In 2017, I was accessing the needle exchange outreach program from peers at Marabastad. They told me about a program at Sediba Hope whereby they’d be taking our blood [for money].
My mom died from HIV when I was 14. She was a single parent. That’s when I started using. It became too much for me. It was too much for my grandmother, too. After my mother died, in the span of a week we had lost my grandfather. My grandmother became an alcoholic and sold our house because she couldn’t live with the memories.
At the time I was smoking weed, because I was chubby and body shamed a lot. I thought weed would help me lose weight. But after my mother died, I started using more to cope, then drinking heavily, then I graduated to heroine and anything I could get my hands on.
My life spiraled out of control. We moved to rural areas, and I couldn’t adjust. So, I fled and went to the streets. I was 20 years old.
The diagnosis
At the medical center, I didn’t know what my blood was going to be used for. The motivation for me was money for the fix! So, I went. They explained they’d run an HIV test and screening for Hepatitis B and C.
I got the shock of my life when I was told I was Hep C positive. I didn’t know what hepatitis was and was scared for my life.
They say men don’t cry but I couldn’t hold back my tears.
The health care provider was compassionate. She calmed me down, explained what hepatitis was – and that it’s manageable with a healthy lifestyle.
I blamed myself. I got a disease through my reckless drug use.
The prevalence of the disease among people who use drugs was 80 per cent then.
I went back to the streets and kept using, but it was in the back of my mind.
Getting in control
I wanted to get in control of my drug addiction, in better control of my health.
I joined the Community Oriented Substance Use Programme at the University of Pretoria, where I started opioid substitution treatment (OST).

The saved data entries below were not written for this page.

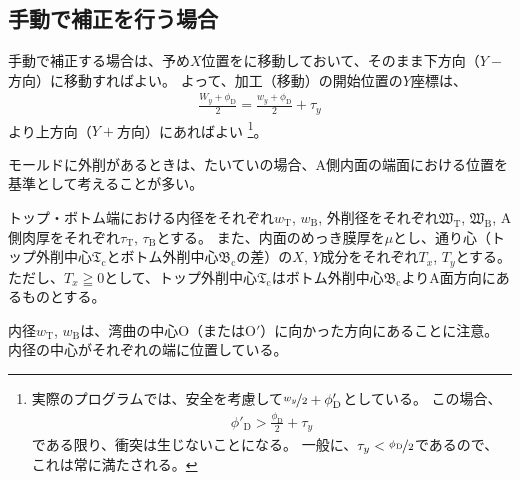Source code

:\subsection{手動で補正を行う場合}
手動で補正する場合は、予め$X$位置をに移動しておいて、そのまま下方向（$Y-$方向）に移動すればよい。
よって、加工（移動）の開始位置の$Y$座標は、
\begin{align*}
  \frac{W_y+\phi_\mathrm D}2 = \frac{w_y+\phi_\mathrm D}2+\tau_y
\end{align*}
より上方向（$Y+$方向）にあればよい%
\footnote{実際のプログラムでは、安全を考慮して$\nicefrac{w_y}2+\phi'_\mathrm D$としている。
この場合、
\begin{align*}
  \phi'_\mathrm D > \frac{\phi_\mathrm D}2+\tau_y
\end{align*}
である限り、衝突は生じないことになる。
一般に、$\tau_y < \nicefrac{\phi_\mathrm D}2$であるので、これは常に満たされる。}。




モールドに外削があるときは、たいていの場合、A側内面の端面における位置を基準として考えることが多い。

トップ・ボトム端における内径をそれぞれ$w_\mathrm T$, $w_\mathrm B$, 外削径をそれぞれ$\mathfrak W_\mathrm T$, $\mathfrak W_\mathrm B$, A側肉厚をそれぞれ$\tau_\mathrm T$, $\tau_\mathrm B$とする。
また、内面のめっき膜厚を$\mu$とし、通り心（トップ外削中心$\mathfrak T_\mathrm c$とボトム外削中心$\mathfrak B_\mathrm c$の差）の$X$, $Y$成分をそれぞれ$T_x$, $T_y$とする。
ただし、$T_x \geqq 0$として、トップ外削中心$\mathfrak T_\mathrm c$はボトム外削中心$\mathfrak B_\mathrm c$よりA面方向にあるものとする。
\begin{hosoku}
内径$w_\mathrm T$, $w_\mathrm B$は、湾曲の中心O（またはO$'$）に向かった方向にあることに注意。
内径の中心がそれぞれの端に位置している。
\end{hosoku}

I started taking methadone [a medication used to treat opioid use disorder]. They also took my blood to check for liver functionality.
I didn’t miss a single day. After completion of the 12-week programme, they took my blood again… I had cleared the virus. I also took the vaccine for Hepatitis B.

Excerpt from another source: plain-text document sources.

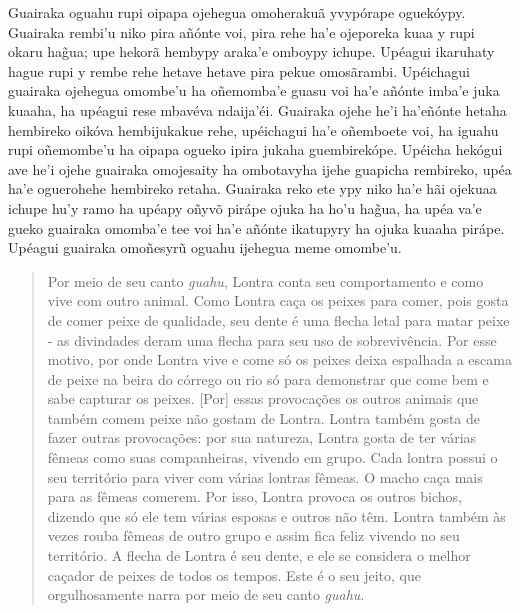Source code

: \begin{itemize}
Guairaka oguahu rupi oipapa ojehegua omoherakuã yvypórape oguekóypy.
Guairaka rembi'u niko pira añónte voi, pira rehe ha'e ojeporeka kuaa y
rupi okaru hag̃ua; upe hekorã hembypy araka'e omboypy ichupe. Upéagui
ikaruhaty hague rupi y rembe rehe hetave hetave pira pekue omosãrambi.
Upéichagui guairaka ojehegua omombe'u ha oñemomba'e guasu voi ha'e
añónte imba'e juka kuaaha, ha upéagui rese mbavéva ndaija'éi. Guairaka
ojehe he'i ha'eñónte hetaha hembireko oikóva hembijukakue rehe,
upéichagui ha'e oñemboete voi, ha iguahu rupi oñemombe'u ha oipapa
ogueko ipira jukaha guembirekópe. Upéicha hekógui ave he'i ojehe
guairaka omojesaity ha ombotavyha ijehe guapicha rembireko, upéa ha'e
oguerohehe hembireko retaha. Guairaka reko ete ypy niko ha'e hãi ojekuaa
ichupe hu'y ramo ha upéapy oñyvõ pirápe ojuka ha ho'u hag̃ua, ha upéa
va'e gueko guairaka omomba'e tee voi ha'e añónte ikatupyry ha ojuka
kuaaha pirápe. Upéagui guairaka omoñesyrũ oguahu ijehegua meme omombe'u.

\begin{quote}
Por meio de seu canto \emph{guahu}, Lontra conta seu comportamento e
como vive com outro animal. Como Lontra caça os peixes para comer, pois
gosta de comer peixe de qualidade, seu dente é uma flecha letal para
matar peixe - as divindades deram uma flecha para seu uso de
sobrevivência. Por esse motivo, por onde Lontra vive e come só os peixes
deixa espalhada a escama de peixe na beira do córrego ou rio só para
demonstrar que come bem e sabe capturar os peixes. {[}Por{]} essas
provocações os outros animais que também comem peixe não gostam de
Lontra. Lontra também gosta de fazer outras provocações: por sua
natureza, Lontra gosta de ter várias fêmeas como suas companheiras,
vivendo em grupo. Cada lontra possui o seu território para viver com
várias lontras fêmeas. O macho caça mais para as fêmeas comerem. Por
isso, Lontra provoca os outros bichos, dizendo que só ele tem várias
esposas e outros não têm. Lontra também às vezes rouba fêmeas de outro
grupo e assim fica feliz vivendo no seu território. A flecha de Lontra é
seu dente, e ele se considera o melhor caçador de peixes de todos os
tempos. Este é o seu jeito, que orgulhosamente narra por meio de seu
canto \emph{guahu}.
\end{quote}


\end{itemize}

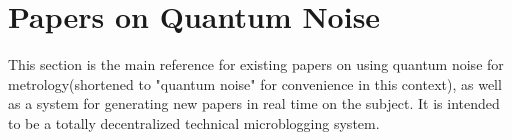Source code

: \documentclass[11pt]{article}
\begin{document}
\section{
Papers on Quantum Noise}



This section is the main reference for existing papers on using quantum noise for metrology(shortened to "quantum noise" for convenience in this context), as well as a system for generating new papers in real time on the subject.  It is intended to be a totally decentralized technical microblogging system.    
\end{document}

I was so jubilant and relieved because the programme had a family reintegration program. I started having a relationship with my loved ones again, but because of the stigma I did not disclose my medical status.
My family found out when I was virus free. I’m happy they did when I was clean. Because the only thing I feared was the stigma. It has the potential to trigger me so much that I could go back to the streets or start using even more than before.
What is needed
We need a comprehensive harm reduction package, readily available and easily accessible [in South Africa]. We need to scale-up needle exchange outreach programmes, opioid substitution treatments, and testing, too.
We need to include people who use drugs in the planning and implementation of all programs that are associated with health, that are going to be delivered for them.
They are so very important in debunking the myths and identifying beneficiaries for treatment. They should be employed for demand reduction work, for the campaigns, distributing the needles, etc.
We [people who use drugs] do volunteer work, but it is real work. We deserve the same compensation as medical staff who do the same work.”